Geoffrey Hewings, director of the university's Regional Economics Applications Laboratory, is an expert on the real estate market, compiling a monthly home sales forecast for the Illinois Association of Realtors. Across the nation, the housing market is mired in its worst slump since the late 1980s, with prices sliding and September sales of existing homes down 19 percent from the year before. Hewings, a professor of economics, geography and urban and regional planning, discusses the economy-draining downturn in an interview with News Bureau business and law editor Jan Dennis.
How sluggish is the housing market in Illinois and when was the last time it was this slow?
The market varies across the state, with some communities doing very well and others experiencing declines in sales that have not been felt for 7-10 years. The housing market is cyclical but movements in this market have a much more visible impact (the profusion or absence of "For Sale" signs for example) than the stock market because so many more people have invested in housing. However, it is a market, and there is no "law" that suggests that it should only move in one direction. Unlike investments in stocks, housing has a "use" benefit that you can enjoy even if the value is not appreciating.

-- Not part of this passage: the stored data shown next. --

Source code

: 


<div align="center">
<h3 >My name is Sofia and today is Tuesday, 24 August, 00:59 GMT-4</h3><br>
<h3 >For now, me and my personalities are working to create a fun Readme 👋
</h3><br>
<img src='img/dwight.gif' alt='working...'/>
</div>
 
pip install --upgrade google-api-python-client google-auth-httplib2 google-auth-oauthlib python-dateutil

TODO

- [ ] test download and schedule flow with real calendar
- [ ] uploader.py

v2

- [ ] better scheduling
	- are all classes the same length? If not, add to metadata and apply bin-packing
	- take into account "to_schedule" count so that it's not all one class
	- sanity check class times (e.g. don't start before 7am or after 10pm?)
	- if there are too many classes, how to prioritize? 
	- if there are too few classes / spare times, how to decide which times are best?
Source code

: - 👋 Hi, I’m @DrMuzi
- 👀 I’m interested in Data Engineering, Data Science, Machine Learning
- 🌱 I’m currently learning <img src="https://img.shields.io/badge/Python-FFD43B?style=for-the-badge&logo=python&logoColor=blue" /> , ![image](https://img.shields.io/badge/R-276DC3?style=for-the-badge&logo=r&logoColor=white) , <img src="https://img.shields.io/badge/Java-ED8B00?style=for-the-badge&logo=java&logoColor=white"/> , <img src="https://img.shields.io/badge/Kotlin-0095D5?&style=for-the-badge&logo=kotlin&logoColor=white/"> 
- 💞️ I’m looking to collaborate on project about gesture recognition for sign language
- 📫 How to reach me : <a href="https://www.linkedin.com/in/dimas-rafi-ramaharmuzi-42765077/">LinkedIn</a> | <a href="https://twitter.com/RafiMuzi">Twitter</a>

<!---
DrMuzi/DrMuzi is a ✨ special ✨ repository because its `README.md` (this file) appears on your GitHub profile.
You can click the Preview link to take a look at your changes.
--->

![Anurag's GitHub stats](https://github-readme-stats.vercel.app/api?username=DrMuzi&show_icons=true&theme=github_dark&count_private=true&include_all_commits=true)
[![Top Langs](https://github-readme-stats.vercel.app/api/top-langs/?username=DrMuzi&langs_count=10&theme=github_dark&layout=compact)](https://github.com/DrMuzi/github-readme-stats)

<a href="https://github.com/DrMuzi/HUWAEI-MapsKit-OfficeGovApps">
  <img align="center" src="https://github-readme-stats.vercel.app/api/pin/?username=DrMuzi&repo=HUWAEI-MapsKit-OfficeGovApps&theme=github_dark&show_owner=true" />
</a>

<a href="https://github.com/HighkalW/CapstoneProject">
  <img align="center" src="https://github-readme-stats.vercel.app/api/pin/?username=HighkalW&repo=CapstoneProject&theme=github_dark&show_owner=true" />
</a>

Nationally, some analysts say the housing market might not improve until 2009. When do you expect a turnaround and what do you think is needed to spark one?
Until the full effect of the sub-prime meltdown works its way through the economy, it will be difficult to make an accurate forecast. The housing market is not immune to the vagaries of the economy in general and the response of the Federal Reserve Bank will play an important role in generating a "soft" or "harder" landing. Many analysts believe that, over the next 2-5 years, oil prices are likely to play a more important role. In addition, one could view the sub-prime meltdown as a signal that the procedures enacted were not sustainable and that both developers and lenders need to re-think strategies to expand home ownership.
With home prices sliding, is real estate still a good investment?
In the long run, given the tax advantages over renting, and the expectation that appreciation is likely to occur in the value of housing, it would still be an attractive option. However, those looking to make short-term, substantial gains might find the housing market less attractive. In addition, the housing market is really a set of linked markets (new homes, existing homes, condominiums) and in any community or metropolitan area; the dynamics can often be very different across these submarkets.